Mahkemesi :İş Mahkemesi
Dava, 07.02.1994 tarihinde meydana gelen iş kazasında sürekli iş göremez hale gelen sigortalıya bağlanan peşin değerli gelirler ile masraflardan oluşan kurum zararının, kesinleşen ilk karara dayalı olarak bakiye kısmının davalılardan rücuan tahsilini istemine ilişkindir.
Mahkemece, ilamında belirtildiği şekilde davanın kısmen kabulüne karar verilmiştir.
Hükmün, davalılardan ... İnşaat Tic.
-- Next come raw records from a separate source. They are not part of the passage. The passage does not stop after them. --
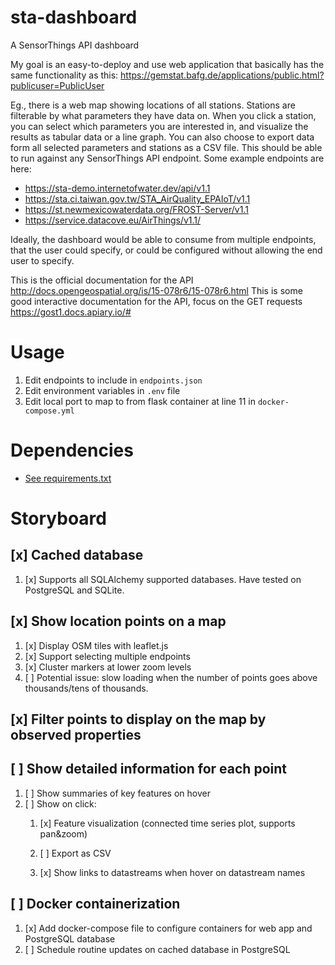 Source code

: # sta-dashboard
A SensorThings API dashboard

My goal is an easy-to-deploy and use web application that basically has the same functionality as this: https://gemstat.bafg.de/applications/public.html?publicuser=PublicUser
 
Eg., there is a web map showing locations of all stations. Stations are filterable by what parameters they have data on. When you click a station, you can select which parameters you are interested in, and visualize the results as tabular data or a line graph. You can also choose to export data form all selected parameters and stations as a CSV file. This should be able to run against any SensorThings API endpoint. Some example endpoints are here:
 
* https://sta-demo.internetofwater.dev/api/v1.1
* https://sta.ci.taiwan.gov.tw/STA_AirQuality_EPAIoT/v1.1
* https://st.newmexicowaterdata.org/FROST-Server/v1.1
* https://service.datacove.eu/AirThings/v1.1/
 
Ideally, the dashboard would be able to consume from multiple endpoints, that the user could specify, or could be configured without allowing the end user to specify.
 
This is the official documentation for the API http://docs.opengeospatial.org/is/15-078r6/15-078r6.html
This is some good interactive documentation for the API, focus on the GET requests https://gost1.docs.apiary.io/#

# Usage
1. Edit endpoints to include in `endpoints.json`
2. Edit environment variables in `.env` file
3. Edit local port to map to from flask container at line 11 in `docker-compose.yml`
# Dependencies
- [See requirements.txt](requirements.txt)

# Storyboard
## [x] Cached database
1. [x] Supports all SQLAlchemy supported databases. Have tested on PostgreSQL and SQLite.
## [x] Show location points on a map
1. [x] Display OSM tiles with leaflet.js
2. [x] Support selecting multiple endpoints
3. [x] Cluster markers at lower zoom levels
4. [ ] Potential issue: slow loading when the number of points goes above thousands/tens of thousands.

## [x] Filter points to display on the map by observed properties
## [ ] Show detailed information for each point
1. [ ] Show summaries of key features on hover
2. [ ] Show on click:
    1. [x] Feature visualization (connected time series plot, supports pan&zoom)

    2. [ ] Export as CSV
    3. [x] Show links to datastreams when hover on datastream names
## [ ] Docker containerization
1. [x] Add docker-compose file to configure containers for web app and PostgreSQL database
2. [ ] Schedule routine updates on cached database in PostgreSQL
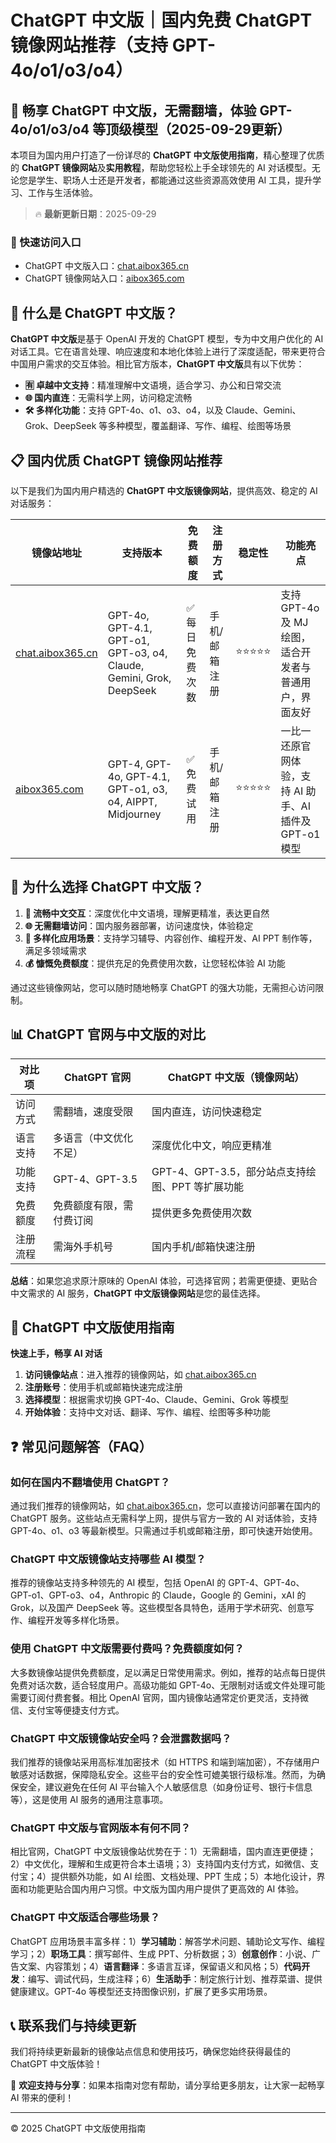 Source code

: # ChatGPT 中文版｜国内免费 ChatGPT 镜像网站推荐（支持 GPT-4o/o1/o3/o4）

## 📢 畅享 ChatGPT 中文版，无需翻墙，体验 GPT-4o/o1/o3/o4 等顶级模型（2025-09-29更新）

本项目为国内用户打造了一份详尽的 **ChatGPT 中文版使用指南**，精心整理了优质的 **ChatGPT 镜像网站**及**实用教程**，帮助您轻松上手全球领先的 AI 对话模型。无论您是学生、职场人士还是开发者，都能通过这些资源高效使用 AI 工具，提升学习、工作与生活体验。

> 🔥 **最新更新日期**：2025-09-29

### 🚀 快速访问入口

- ChatGPT 中文版入口：[chat.aibox365.cn](https://chat.aibox365.cn)
- ChatGPT 镜像网站入口：[aibox365.com](https://aibox365.com)

## 🤔 什么是 ChatGPT 中文版？

**ChatGPT 中文版**是基于 OpenAI 开发的 ChatGPT 模型，专为中文用户优化的 AI 对话工具。它在语言处理、响应速度和本地化体验上进行了深度适配，带来更符合中国用户需求的交互体验。相比官方版本，**ChatGPT 中文版**具有以下优势：

- **🈶 卓越中文支持**：精准理解中文语境，适合学习、办公和日常交流
- **🌐 国内直连**：无需科学上网，访问稳定流畅
- **🛠️ 多样化功能**：支持 GPT-4o、o1、o3、o4，以及 Claude、Gemini、Grok、DeepSeek 等多种模型，覆盖翻译、写作、编程、绘图等场景

## 📋 国内优质 ChatGPT 镜像网站推荐

以下是我们为国内用户精选的 **ChatGPT 中文版镜像网站**，提供高效、稳定的 AI 对话服务：

| 镜像站地址 | 支持版本 | 免费额度 | 注册方式 | 稳定性 | 功能亮点 |
|------------|----------|----------|----------|--------|----------|
| [chat.aibox365.cn](https://chat.aibox365.cn) | GPT-4o, GPT-4.1, GPT-o1, GPT-o3, o4, Claude, Gemini, Grok, DeepSeek | ✅ 每日免费次数 | 手机/邮箱注册 | ⭐⭐⭐⭐⭐ | 支持 GPT-4o 及 MJ 绘图，适合开发者与普通用户，界面友好 |
| [aibox365.com](https://aibox365.com) | GPT-4, GPT-4o, GPT-4.1, GPT-o1, o3, o4, AIPPT, Midjourney | ✅ 免费试用 | 手机/邮箱注册 | ⭐⭐⭐⭐⭐ | 一比一还原官网体验，支持 AI 助手、AI 插件及 GPT-o1 模型 |

## 🌟 为什么选择 ChatGPT 中文版？

1. **📝 流畅中文交互**：深度优化中文语境，理解更精准，表达更自然
2. **🌐 无需翻墙访问**：国内服务器部署，访问速度快，体验稳定
3. **🎯 多样化应用场景**：支持学习辅导、内容创作、编程开发、AI PPT 制作等，满足多领域需求
4. **💰 慷慨免费额度**：提供充足的免费使用次数，让您轻松体验 AI 功能

通过这些镜像网站，您可以随时随地畅享 ChatGPT 的强大功能，无需担心访问限制。

## 📊 ChatGPT 官网与中文版的对比

| 对比项 | ChatGPT 官网 | ChatGPT 中文版（镜像网站） |
|--------|--------------|----------------------------|
| 访问方式 | 需翻墙，速度受限 | 国内直连，访问快速稳定 |
| 语言支持 | 多语言（中文优化不足） | 深度优化中文，响应更精准 |
| 功能支持 | GPT-4、GPT-3.5 | GPT-4、GPT-3.5，部分站点支持绘图、PPT 等扩展功能 |
| 免费额度 | 免费额度有限，需付费订阅 | 提供更多免费使用次数 |
| 注册流程 | 需海外手机号 | 国内手机/邮箱快速注册 |

**总结**：如果您追求原汁原味的 OpenAI 体验，可选择官网；若需更便捷、更贴合中文需求的 AI 服务，**ChatGPT 中文版镜像网站**是您的最佳选择。

## 📝 ChatGPT 中文版使用指南

**快速上手，畅享 AI 对话**

1. **访问镜像站点**：进入推荐的镜像网站，如 [chat.aibox365.cn](https://chat.aibox365.cn)
2. **注册账号**：使用手机或邮箱快速完成注册
3. **选择模型**：根据需求切换 GPT-4o、Claude、Gemini、Grok 等模型
4. **开始体验**：支持中文对话、翻译、写作、编程、绘图等多种功能

## ❓ 常见问题解答（FAQ）

### 如何在国内不翻墙使用 ChatGPT？

通过我们推荐的镜像网站，如 [chat.aibox365.cn](https://chat.aibox365.cn)，您可以直接访问部署在国内的 ChatGPT 服务。这些站点无需科学上网，提供与官方一致的 AI 对话体验，支持 GPT-4o、o1、o3 等最新模型。只需通过手机或邮箱注册，即可快速开始使用。

### ChatGPT 中文版镜像站支持哪些 AI 模型？

推荐的镜像站支持多种领先的 AI 模型，包括 OpenAI 的 GPT-4、GPT-4o、GPT-o1、GPT-o3、o4，Anthropic 的 Claude，Google 的 Gemini，xAI 的 Grok，以及国产 DeepSeek 等。这些模型各具特色，适用于学术研究、创意写作、编程开发等多样化场景。

### 使用 ChatGPT 中文版需要付费吗？免费额度如何？

大多数镜像站提供免费额度，足以满足日常使用需求。例如，推荐的站点每日提供免费对话次数，适合轻度用户。高级功能如 GPT-4o、无限制对话或文件处理可能需要订阅付费套餐。相比 OpenAI 官网，国内镜像站通常定价更灵活，支持微信、支付宝等便捷支付方式。

### ChatGPT 中文版镜像站安全吗？会泄露数据吗？

我们推荐的镜像站采用高标准加密技术（如 HTTPS 和端到端加密），不存储用户敏感对话数据，保障隐私安全。这些平台的安全性可媲美银行级标准。然而，为确保安全，建议避免在任何 AI 平台输入个人敏感信息（如身份证号、银行卡信息等），这是使用 AI 服务的通用注意事项。

### ChatGPT 中文版与官网版本有何不同？

相比官网，ChatGPT 中文版镜像站优势在于：1）无需翻墙，国内直连更便捷；2）中文优化，理解和生成更符合本土语境；3）支持国内支付方式，如微信、支付宝；4）提供额外功能，如 AI 绘图、文档处理、PPT 生成；5）本地化设计，界面和功能更贴合国内用户习惯。中文版为国内用户提供了更高效的 AI 体验。

### ChatGPT 中文版适合哪些场景？

ChatGPT 应用场景丰富多样：1）**学习辅助**：解答学术问题、辅助论文写作、编程学习；2）**职场工具**：撰写邮件、生成 PPT、分析数据；3）**创意创作**：小说、广告文案、内容策划；4）**语言翻译**：多语言互译，保留语义和风格；5）**代码开发**：编写、调试代码，生成注释；6）**生活助手**：制定旅行计划、推荐菜谱、提供健康建议。GPT-4o 等模型还支持图像识别，扩展了更多实用场景。

## 📞 联系我们与持续更新

我们将持续更新最新的镜像站点信息和使用技巧，确保您始终获得最佳的 ChatGPT 中文版体验！

🌟 **欢迎支持与分享**：如果本指南对您有帮助，请分享给更多朋友，让大家一起畅享 AI 带来的便利！

---

© 2025 ChatGPT 中文版使用指南
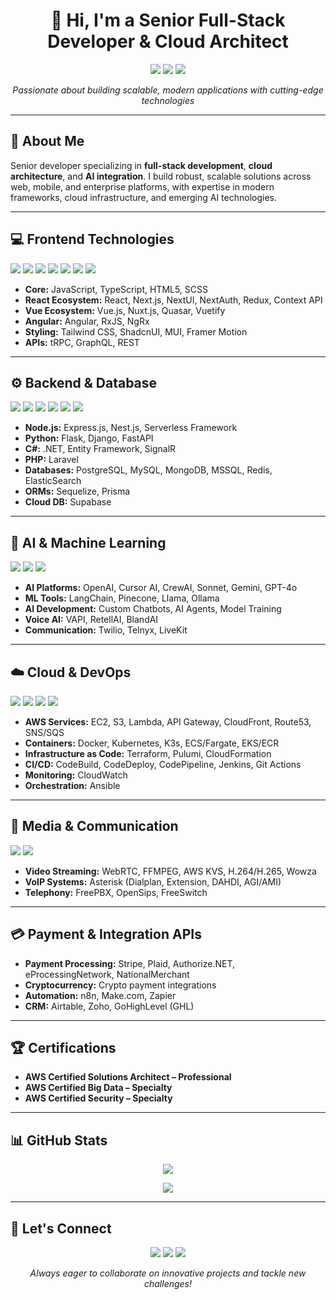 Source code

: <h1 align="center">👋 Hi, I'm a Senior Full-Stack Developer & Cloud Architect</h1>

<p align="center">
  <img src="https://img.shields.io/badge/Full--Stack-Developer-blue?style=for-the-badge" />
  <img src="https://img.shields.io/badge/Cloud-Architect-orange?style=for-the-badge" />
  <img src="https://img.shields.io/badge/AI-Engineer-green?style=for-the-badge" />
</p>

<p align="center">
  <em>Passionate about building scalable, modern applications with cutting-edge technologies</em>
</p>

---

## 🚀 About Me

Senior developer specializing in **full-stack development**, **cloud architecture**, and **AI integration**. I build robust, scalable solutions across web, mobile, and enterprise platforms, with expertise in modern frameworks, cloud infrastructure, and emerging AI technologies.

---

## 💻 Frontend Technologies

<p>
  <img src="https://img.shields.io/badge/JavaScript-F7DF1E?style=flat-square&logo=javascript&logoColor=black" />
  <img src="https://img.shields.io/badge/TypeScript-3178C6?style=flat-square&logo=typescript&logoColor=white" />
  <img src="https://img.shields.io/badge/React-61DAFB?style=flat-square&logo=react&logoColor=black" />
  <img src="https://img.shields.io/badge/Next.js-000000?style=flat-square&logo=next.js&logoColor=white" />
  <img src="https://img.shields.io/badge/Vue.js-4FC08D?style=flat-square&logo=vue.js&logoColor=white" />
  <img src="https://img.shields.io/badge/Nuxt.js-00DC82?style=flat-square&logo=nuxt.js&logoColor=white" />
  <img src="https://img.shields.io/badge/Angular-DD0031?style=flat-square&logo=angular&logoColor=white" />
</p>

- **Core:** JavaScript, TypeScript, HTML5, SCSS
- **React Ecosystem:** React, Next.js, NextUI, NextAuth, Redux, Context API
- **Vue Ecosystem:** Vue.js, Nuxt.js, Quasar, Vuetify
- **Angular:** Angular, RxJS, NgRx
- **Styling:** Tailwind CSS, ShadcnUI, MUI, Framer Motion
- **APIs:** tRPC, GraphQL, REST

---

## ⚙️ Backend & Database

<p>
  <img src="https://img.shields.io/badge/Node.js-339933?style=flat-square&logo=node.js&logoColor=white" />
  <img src="https://img.shields.io/badge/Python-3776AB?style=flat-square&logo=python&logoColor=white" />
  <img src="https://img.shields.io/badge/.NET-512BD4?style=flat-square&logo=.net&logoColor=white" />
  <img src="https://img.shields.io/badge/Laravel-FF2D20?style=flat-square&logo=laravel&logoColor=white" />
  <img src="https://img.shields.io/badge/PostgreSQL-336791?style=flat-square&logo=postgresql&logoColor=white" />
  <img src="https://img.shields.io/badge/MongoDB-47A248?style=flat-square&logo=mongodb&logoColor=white" />
</p>

- **Node.js:** Express.js, Nest.js, Serverless Framework
- **Python:** Flask, Django, FastAPI
- **C#:** .NET, Entity Framework, SignalR
- **PHP:** Laravel
- **Databases:** PostgreSQL, MySQL, MongoDB, MSSQL, Redis, ElasticSearch
- **ORMs:** Sequelize, Prisma
- **Cloud DB:** Supabase

---

## 🤖 AI & Machine Learning

<p>
  <img src="https://img.shields.io/badge/OpenAI-412991?style=flat-square&logo=openai&logoColor=white" />
  <img src="https://img.shields.io/badge/LangChain-1C3C3C?style=flat-square&logo=langchain&logoColor=white" />
  <img src="https://img.shields.io/badge/Pinecone-000000?style=flat-square&logo=pinecone&logoColor=white" />
</p>

- **AI Platforms:** OpenAI, Cursor AI, CrewAI, Sonnet, Gemini, GPT-4o
- **ML Tools:** LangChain, Pinecone, Llama, Ollama
- **AI Development:** Custom Chatbots, AI Agents, Model Training
- **Voice AI:** VAPI, RetellAI, BlandAI
- **Communication:** Twilio, Telnyx, LiveKit

---

## ☁️ Cloud & DevOps

<p>
  <img src="https://img.shields.io/badge/AWS-232F3E?style=flat-square&logo=amazon-aws&logoColor=white" />
  <img src="https://img.shields.io/badge/Docker-2496ED?style=flat-square&logo=docker&logoColor=white" />
  <img src="https://img.shields.io/badge/Kubernetes-326CE5?style=flat-square&logo=kubernetes&logoColor=white" />
  <img src="https://img.shields.io/badge/Terraform-623CE4?style=flat-square&logo=terraform&logoColor=white" />
</p>

- **AWS Services:** EC2, S3, Lambda, API Gateway, CloudFront, Route53, SNS/SQS
- **Containers:** Docker, Kubernetes, K3s, ECS/Fargate, EKS/ECR
- **Infrastructure as Code:** Terraform, Pulumi, CloudFormation
- **CI/CD:** CodeBuild, CodeDeploy, CodePipeline, Jenkins, Git Actions
- **Monitoring:** CloudWatch
- **Orchestration:** Ansible

---

## 🎥 Media & Communication

<p>
  <img src="https://img.shields.io/badge/WebRTC-333333?style=flat-square&logo=webrtc&logoColor=white" />
  <img src="https://img.shields.io/badge/FFmpeg-007808?style=flat-square&logo=ffmpeg&logoColor=white" />
</p>

- **Video Streaming:** WebRTC, FFMPEG, AWS KVS, H.264/H.265, Wowza
- **VoIP Systems:** Asterisk (Dialplan, Extension, DAHDI, AGI/AMI)
- **Telephony:** FreePBX, OpenSips, FreeSwitch

---

## 💳 Payment & Integration APIs

- **Payment Processing:** Stripe, Plaid, Authorize.NET, eProcessingNetwork, NationalMerchant
- **Cryptocurrency:** Crypto payment integrations
- **Automation:** n8n, Make.com, Zapier
- **CRM:** Airtable, Zoho, GoHighLevel (GHL)

---

## 🏆 Certifications

- **AWS Certified Solutions Architect – Professional**
- **AWS Certified Big Data – Specialty**
- **AWS Certified Security – Specialty**

---

## 📊 GitHub Stats

<p align="center">
  <img src="https://github-readme-stats.vercel.app/api?username=yourusername&show_icons=true&theme=dark&hide_border=true" />
</p>

<p align="center">
  <img src="https://github-readme-stats.vercel.app/api/top-langs/?username=yourusername&layout=compact&theme=dark&hide_border=true" />
</p>

---

## 🤝 Let's Connect

<p align="center">
  <a href="https://linkedin.com/in/yourprofile"><img src="https://img.shields.io/badge/LinkedIn-0077B5?style=for-the-badge&logo=linkedin&logoColor=white" /></a>
  <a href="https://twitter.com/yourhandle"><img src="https://img.shields.io/badge/Twitter-1DA1F2?style=for-the-badge&logo=twitter&logoColor=white" /></a>
  <a href="mailto:your.email@example.com"><img src="https://img.shields.io/badge/Email-D14836?style=for-the-badge&logo=gmail&logoColor=white" /></a>
</p>

<p align="center">
  <em>Always eager to collaborate on innovative projects and tackle new challenges!</em>
</p>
A.Ş. avukatı tarafından temyiz edilmesi üzerine, temyiz isteğinin süresinde olduğu anlaşıldıktan ve Tetkik Hâkimi ... tarafından düzenlenen raporla dosyadaki kâğıtlar okunduktan sonra işin gereği düşünüldü ve aşağıdaki karar tespit edildi.
Davanın yasal dayanağını oluşturan 506 sayılı Yasanın 26. maddesindeki halefiyet ilkesi uyarınca, Kurumun rücu alacağı; hak sahiplerinin tazmin sorumlularından isteyebileceği maddi zarar (Tavan) miktarı ile sınırlı iken, Anayasa Mahkemesi’nin, 21.03.2007 gün ve 26649 sayılı Resmi Gazetede yayınlanan 23.11.2006 gün ve Esas: 2003/10, Karar: 2006/106 sayılı kararı ile 26. maddedeki “…sigortalı veya hak sahibi kimselerin işverenden isteyebilecekleri miktarla sınırlı olmak üzere…” bölümünün Anayasaya aykırılık nedeniyle iptaline karar verilmiş olması nedeniyle; ilk peşin değerli gelirin, tazmin sorumlularının kusuruna isabet eden miktarıyla sınırlı şekilde hüküm kurulması gerekmektedir.
Kurum sigortalısının hak sahiplerine bağlanan gelirlerdeki artışlı tutarları da içerir şekilde hüküm tesisi isabetsiz olup, usul ve yasaya aykırıdır.
Eldeki davada, davacı Kurum alacağının belirlenmesi bakımından, ilk rücu davasında verilen kararın 29.01.2003 tarihinde Anayasa Mahkemesi kararından önce kesinleşmiş olduğu ve Anayasanın 152 ile 153. maddelerinde öngörülen düzenlemelere göre; Anayasa Mahkemesinin iptal kararlarının Resmi Gazetede yayımlanarak yürürlüğe girmesi ile birlikte, elde bulunan ve kesinleşmemiş tüm davalarda uygulanmasının zorunlu olması karşısında, kesinleşen rücu davasında öncelikle ilk peşin değerli gelir değeri tespit edilerek, kesinleşen kusur oranı uygulanmak suretiyle kurum alacağının toplam tutarı belirlendikten sonra, davacı kurumun kesinleşen dosyadaki %10 talebine göre, kesinleşen hükümde belirtilen tutarın mahsubu ile, bu davada istenebilecek kurum alacağının belirlenmesi ile sonucuna göre karar verilmesi gerekirken, yazılı şekilde karar verilmesi usul ve yasaya aykırı olup, bozma nedenidir.
Bu maddi ve hukuki olgular gözönünde bulundurulmaksızın, mahkemece eksik inceleme ve araştırma sonucu yazılı şekilde karar verilmiş olması, usul ve yasaya aykırı olup, bozma nedenidir.
O halde, davalılardan ... İnşaat Tic. A.Ş. avukatının bu yönleri amaçlayan temyiz itirazları kabul edilmeli ve hükmü temyiz etmeyen diğer davalı bakımından kurum lehine oluşan usuli kazanılmış hakkın dikkate alınması ile yeniden bir karar verilmek üzere, hüküm bozulmalıdır.
SONUÇ: Temyiz edilen hükmün yukarıda açıklanan nedenlerle BOZULMASINA, temyiz harcının istek halinde davalı ... Tic. A.Ş.’ye iadesine, 25.10.2016 gününde oybirliğiyle karar verildi.